Hello! I run the codes to train a model in one machine multi cards using torch.nn.DataParallel. The codes specify gpu of input data as device 0 when loading data. The codes are written like:
model = torch.nn.DataParallel(model).cuda()
device = args.gpu if args.gpu is not None else 0
for i, sample in enumerate(loader):
video, audio, index = sample['frames'], sample['audio'], sample['index']
video = video.cuda(device, non_blocking=True)
audio = audio.cuda(device, non_blocking=True)
index = index.cuda(device, non_blocking=True)
output = model(video, audio, index)
For ease of explantation, I have omitted unimportant details. Now I try to add a text modality without specifying the GPU device.
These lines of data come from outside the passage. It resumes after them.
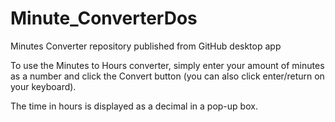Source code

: # Minute_ConverterDos
Minutes Converter repository published from GitHub desktop app


To use the Minutes to Hours converter, simply enter your amount of minutes as a number and click the Convert button (you can also click enter/return on your keyboard).

The time in hours is displayed as a decimal in a pop-up box.
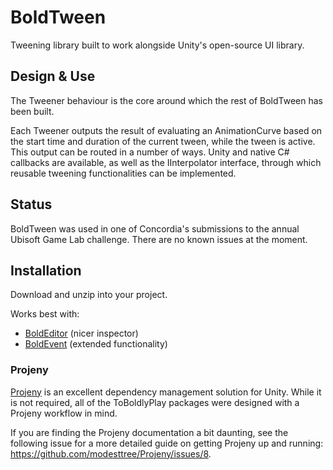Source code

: # BoldTween
Tweening library built to work alongside Unity's open-source UI library.

## Design & Use
The Tweener behaviour is the core around which the rest of BoldTween has been built.

Each Tweener outputs the result of evaluating an AnimationCurve based on the start time and duration of the current tween, while the tween is active. This output can be routed in a number of ways. Unity and native C# callbacks are available, as well as the IInterpolator interface, through which reusable tweening functionalities can be implemented.

## Status
BoldTween was used in one of Concordia's submissions to the annual Ubisoft Game Lab challenge. There are no known issues at the moment.

## Installation
Download and unzip into your project.

Works best with:
* [BoldEditor](https://github.com/ophilbinbriscoe/BoldEditor) (nicer inspector)
* [BoldEvent](https://github.com/ophilbinbriscoe/BoldEvent) (extended functionality)

### Projeny
[Projeny](https://github.com/modesttree/Projeny) is an excellent dependency management solution for Unity. While it is not required, all of the ToBoldlyPlay packages were designed with a Projeny workflow in mind.

If you are finding the Projeny documentation a bit daunting, see the following issue for a more detailed guide on getting Projeny up and running: https://github.com/modesttree/Projeny/issues/8.
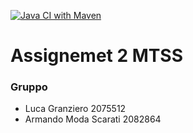 [![Java CI with Maven](https://github.com/GiacomoLoat/mtss2/actions/workflows/maven.yml/badge.svg)](https://github.com/GiacomoLoat/mtss2/actions/workflows/maven.yml)

# Assignemet 2 MTSS

### Gruppo
- Luca Granziero 2075512
- Armando Moda Scarati 2082864


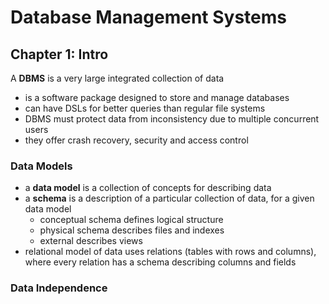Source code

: # Database Management Systems
## Chapter 1: Intro
A **DBMS** is a very large integrated collection of data
- is a software package designed to store and manage databases
- can have DSLs for better queries than regular file systems
- DBMS must protect data from inconsistency due to multiple concurrent users
- they offer crash recovery, security and access control

### Data Models
- a **data model** is a collection of concepts for describing data
- a **schema** is a description of a particular collection of data, for a given data model
  - conceptual schema defines logical structure
  - physical schema describes files and indexes
  - external describes views
- relational model of data uses relations (tables with rows and columns), where every relation has a schema describing columns and fields

### Data Independence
The codes are written as follow:
model = torch.nn.DataParallel(model).cuda()
device = args.gpu if args.gpu is not None else 0
for i, sample in enumerate(loader):
video, audio, text, index = sample['frames'], sample['audio'], sample['text'], sample['index']
video = video.cuda(device, non_blocking=True)
audio = audio.cuda(device, non_blocking=True)
index = index.cuda(device, non_blocking=True)
text = text.cuda()
output = model(video, audio, text, index)
I wonder is this correct? Why does data need to be on device 0 when using torch.nn.DataParallel? Thanks.